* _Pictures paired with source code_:
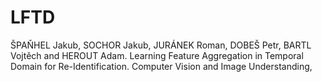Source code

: # LFTD
ŠPAŇHEL Jakub, SOCHOR Jakub, JURÁNEK Roman, DOBEŠ Petr, BARTL Vojtěch and HEROUT Adam. Learning Feature Aggregation in Temporal Domain for Re-Identification. Computer Vision and Image Understanding,
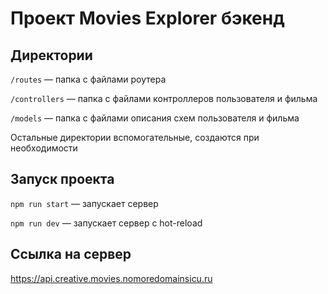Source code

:# Проект Movies Explorer бэкенд


## Директории

`/routes` — папка с файлами роутера

`/controllers` — папка с файлами контроллеров пользователя и фильма

`/models` — папка с файлами описания схем пользователя и фильма

Остальные директории вспомогательные, создаются при необходимости

## Запуск проекта

`npm run start` — запускает сервер

`npm run dev` — запускает сервер с hot-reload

## Ссылка на сервер

https://api.creative.movies.nomoredomainsicu.ru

* _WORK REQUEST_: Find the line containing "## Запуск проекта", then output it and every line after it to the end of the data, exactly.

* _ANSWER AREA_:
## Запуск проекта

`npm run start` — запускает сервер

`npm run dev` — запускает сервер с hot-reload

## Ссылка на сервер

https://api.creative.movies.nomoredomainsicu.ru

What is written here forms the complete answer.